It’s still hard to believe, even when I see it in print.
“Andre Johnson to retire a Texan.”
It’s not so much the retire as a TEXAN as much as it is RETIRE as a Texan. I can remember first hearing about Andre when I was a head coach in Jacksonville, Florida and he was a high school senior at Miami Senior High School. Although we all wanted to believe that we played great high school football in northeast Florida, we all KNEW that the studs came out of south Florida and Andre was certainly one of those.
He was not a product of the Youtube generation so we didn’t get to see him until he arrived at Miami. With a receiver depth chart that included Reggie Wayne and Santana Moss, the Hurricanes redshirted Andre in 1999. The following season as a redshirt freshman in 2000, he had all of three catches.
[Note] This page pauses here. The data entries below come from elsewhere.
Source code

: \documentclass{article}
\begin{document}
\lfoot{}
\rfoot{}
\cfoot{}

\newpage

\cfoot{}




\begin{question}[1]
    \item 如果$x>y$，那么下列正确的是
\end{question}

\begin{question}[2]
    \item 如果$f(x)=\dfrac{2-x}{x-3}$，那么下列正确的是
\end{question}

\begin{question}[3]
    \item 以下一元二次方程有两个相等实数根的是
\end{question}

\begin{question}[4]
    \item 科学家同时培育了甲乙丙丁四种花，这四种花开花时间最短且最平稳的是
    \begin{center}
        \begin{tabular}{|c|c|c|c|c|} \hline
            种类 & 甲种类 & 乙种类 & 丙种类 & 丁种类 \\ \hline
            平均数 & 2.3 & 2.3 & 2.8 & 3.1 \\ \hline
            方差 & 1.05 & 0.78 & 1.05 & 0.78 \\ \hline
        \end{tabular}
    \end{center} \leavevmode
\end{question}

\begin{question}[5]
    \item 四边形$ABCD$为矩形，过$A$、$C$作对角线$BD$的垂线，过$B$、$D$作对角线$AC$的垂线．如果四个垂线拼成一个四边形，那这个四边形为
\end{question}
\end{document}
Late in the 2001 season, though, Johnson broke out, thanks in large part to what I call the Keyuo Craver incident.
Craver was a Nebraska cornerback with an NFL future and he was charged with covering Andre in the 2002 Rose Bowl - 2001 National Championship game. It didn’t go well for Craver.
At first, it did though. Craver picked off Miami quarterback Ken Dorsey off a Nebraska blitz early in the game. After Nebraska turned the ball back over to the Hurricanes, Dorsey looked for Johnson and found him wide open for a 50-yard walk-in touchdown catch. Why was he so open?
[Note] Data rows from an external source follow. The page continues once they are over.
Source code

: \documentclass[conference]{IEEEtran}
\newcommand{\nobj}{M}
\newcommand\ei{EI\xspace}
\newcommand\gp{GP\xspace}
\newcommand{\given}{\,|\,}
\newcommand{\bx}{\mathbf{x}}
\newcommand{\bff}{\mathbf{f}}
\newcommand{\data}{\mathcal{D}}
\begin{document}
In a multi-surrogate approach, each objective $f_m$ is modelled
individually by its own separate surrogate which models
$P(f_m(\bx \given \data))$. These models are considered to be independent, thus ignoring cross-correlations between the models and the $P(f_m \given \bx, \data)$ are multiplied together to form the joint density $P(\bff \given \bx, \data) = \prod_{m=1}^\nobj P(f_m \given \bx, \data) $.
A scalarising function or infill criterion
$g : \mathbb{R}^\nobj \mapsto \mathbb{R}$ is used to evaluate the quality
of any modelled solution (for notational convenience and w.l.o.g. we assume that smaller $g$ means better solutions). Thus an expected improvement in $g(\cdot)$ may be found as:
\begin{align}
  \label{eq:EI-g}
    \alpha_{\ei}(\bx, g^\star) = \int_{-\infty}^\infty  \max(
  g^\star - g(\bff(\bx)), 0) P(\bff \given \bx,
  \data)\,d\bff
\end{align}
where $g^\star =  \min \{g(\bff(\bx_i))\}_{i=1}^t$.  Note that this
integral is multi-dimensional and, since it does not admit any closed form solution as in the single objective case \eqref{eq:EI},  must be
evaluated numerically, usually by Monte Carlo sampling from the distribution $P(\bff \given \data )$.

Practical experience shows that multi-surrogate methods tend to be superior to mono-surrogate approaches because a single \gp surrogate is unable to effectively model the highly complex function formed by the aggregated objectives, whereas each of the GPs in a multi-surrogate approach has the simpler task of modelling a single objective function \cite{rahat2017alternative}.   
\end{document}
Craver tried to press Andre at the line of scrimmage and Andre snatched Craver with one arm and yanked the Nebraska star cornerback right to the ground. Like Courtland Finnegan realized years later, Craver found that Johnson wasn’t a guy you wanted to put hands on, if you will. Then, on the very next play, Andre was on the kickoff cover team that forced a fumble and the rout was on.
That touchdown was just the start, though. Six catches later, Johnson took home Rose Bowl co-MVP honors after his seven catch, 199 yard, two touchdown night. His star rose from that point forward.
Andre had 66 catches for 976 yards and four touchdowns...IN HIS ROOKIE YEAR. The numbers are obscene, especially when you consider that Andre only played two 16 game seasons with a Pro Bowl quarterback.
But, it was one touchdown that I’ll always remember when it comes to Andre and I’m reminded of it every time we have our department meeting in our main boardroom.
Week two, 2010 at Washington.
The Texans thumped the Colts in the opener when Arian Foster burst on the scene with the greatest rushing performance in team history. However, the Texans couldn’t seem to get out of the starting blocks the following week at Washington. But, after chipping away at the Redskins’ lead, the Texans trailed by a touchdown with just over two minutes left.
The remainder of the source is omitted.